Using hi-contrast images shot in the Studio at Athos House

6 min 29 sec

click image on left to play footage
Some historical background notes on this piece

When I started my first proper job at ICEM in Richmond in 1968-69 I was tasked with making a pilot piece for a potential series based on a black and white comic strip that at that time was running in a national newspaper - Jeff Hawke.

With the cooperation of the cameraman, Mick Sutton, we experimented with doing multi-exposure opticals by shooting travelling mattes on hi-contrast 16mm film, getting those processed, then lacing them into the rostrum as a double layer companion to the new raw stock.

Of course this didn't always work properly and was sometimes a couple of frames adrift, but it was an interesting early experiment that I included in the later assembly for the sample reel in the early 1970s.

The sample assembly was hacked together from 16mm rushes and accompanied by a separate 16mm magnetic audio track. We put together a front and back end and some links using stills we shot ourselves in the studio. It was run for potential clients on a Steenbeck and often in fast forward so that they could get a speedy flavour of the kind of stuff that was going through and ask to run at normal speed if something useful to them caught their eye.
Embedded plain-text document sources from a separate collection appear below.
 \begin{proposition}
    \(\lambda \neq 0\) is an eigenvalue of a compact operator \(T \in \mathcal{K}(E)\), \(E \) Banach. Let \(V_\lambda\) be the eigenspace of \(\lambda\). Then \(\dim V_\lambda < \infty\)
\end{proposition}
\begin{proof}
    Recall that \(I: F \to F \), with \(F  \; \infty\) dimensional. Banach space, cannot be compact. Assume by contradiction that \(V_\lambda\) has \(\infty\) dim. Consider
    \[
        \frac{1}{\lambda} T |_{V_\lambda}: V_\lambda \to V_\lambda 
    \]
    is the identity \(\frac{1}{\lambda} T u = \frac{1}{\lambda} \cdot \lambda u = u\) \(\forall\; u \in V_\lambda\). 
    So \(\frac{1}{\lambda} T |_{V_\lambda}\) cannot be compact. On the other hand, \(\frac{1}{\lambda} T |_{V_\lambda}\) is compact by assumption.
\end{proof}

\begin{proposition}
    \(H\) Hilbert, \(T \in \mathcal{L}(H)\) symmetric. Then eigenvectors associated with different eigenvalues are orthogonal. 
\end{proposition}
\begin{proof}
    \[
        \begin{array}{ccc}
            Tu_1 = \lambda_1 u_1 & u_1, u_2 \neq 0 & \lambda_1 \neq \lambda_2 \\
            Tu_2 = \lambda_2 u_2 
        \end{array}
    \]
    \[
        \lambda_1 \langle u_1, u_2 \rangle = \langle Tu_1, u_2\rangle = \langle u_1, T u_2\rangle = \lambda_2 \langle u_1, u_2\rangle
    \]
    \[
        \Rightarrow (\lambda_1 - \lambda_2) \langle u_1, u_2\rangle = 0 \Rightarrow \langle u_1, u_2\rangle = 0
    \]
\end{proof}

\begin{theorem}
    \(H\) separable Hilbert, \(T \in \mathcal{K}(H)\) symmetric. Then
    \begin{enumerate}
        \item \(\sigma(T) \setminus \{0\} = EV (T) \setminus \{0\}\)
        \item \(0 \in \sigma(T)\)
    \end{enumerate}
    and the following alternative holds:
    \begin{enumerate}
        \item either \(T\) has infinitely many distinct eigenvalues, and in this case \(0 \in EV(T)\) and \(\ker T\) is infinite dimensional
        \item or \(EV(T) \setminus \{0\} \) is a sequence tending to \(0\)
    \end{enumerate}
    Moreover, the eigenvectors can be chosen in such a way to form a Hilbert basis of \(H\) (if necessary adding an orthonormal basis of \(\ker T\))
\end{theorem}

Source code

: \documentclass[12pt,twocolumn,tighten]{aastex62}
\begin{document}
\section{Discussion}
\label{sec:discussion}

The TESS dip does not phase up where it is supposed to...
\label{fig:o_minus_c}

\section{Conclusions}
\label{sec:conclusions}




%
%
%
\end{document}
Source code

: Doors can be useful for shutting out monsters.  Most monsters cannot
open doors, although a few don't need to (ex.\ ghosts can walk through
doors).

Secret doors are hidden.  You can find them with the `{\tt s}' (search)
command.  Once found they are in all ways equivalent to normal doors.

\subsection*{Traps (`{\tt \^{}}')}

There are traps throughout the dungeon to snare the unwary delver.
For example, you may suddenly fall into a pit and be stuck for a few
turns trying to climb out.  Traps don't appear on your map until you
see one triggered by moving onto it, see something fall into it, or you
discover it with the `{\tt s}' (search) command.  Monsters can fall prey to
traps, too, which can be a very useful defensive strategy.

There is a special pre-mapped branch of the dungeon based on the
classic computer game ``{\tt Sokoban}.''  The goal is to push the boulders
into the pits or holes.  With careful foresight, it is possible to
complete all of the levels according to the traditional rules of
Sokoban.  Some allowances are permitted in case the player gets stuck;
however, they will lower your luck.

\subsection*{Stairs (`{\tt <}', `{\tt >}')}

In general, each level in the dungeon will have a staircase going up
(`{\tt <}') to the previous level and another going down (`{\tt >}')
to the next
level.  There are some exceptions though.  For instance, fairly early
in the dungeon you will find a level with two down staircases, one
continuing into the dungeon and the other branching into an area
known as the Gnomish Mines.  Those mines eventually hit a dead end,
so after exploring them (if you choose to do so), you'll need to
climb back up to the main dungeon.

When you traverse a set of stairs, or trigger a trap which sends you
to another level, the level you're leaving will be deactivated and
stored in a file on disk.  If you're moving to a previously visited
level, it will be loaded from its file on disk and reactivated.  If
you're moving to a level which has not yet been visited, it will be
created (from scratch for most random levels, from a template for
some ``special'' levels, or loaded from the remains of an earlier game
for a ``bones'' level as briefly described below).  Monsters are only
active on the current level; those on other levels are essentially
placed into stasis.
After a while we began to be asked to "drop something in" so we had the 16mm split reels telecined to VHS and made several copies. This piece was digitised from one of those VHS copies so the quality is pretty poor. Every now and then the audio wows which is a result of the unreliable nature of the various bits of kit. But it is an historical glimpse ... and only a flavour - the full reel is FAR too long ! At some time in the future I may add a few clips of individual productions as an archive of the sort of work we were doing during the 1970s.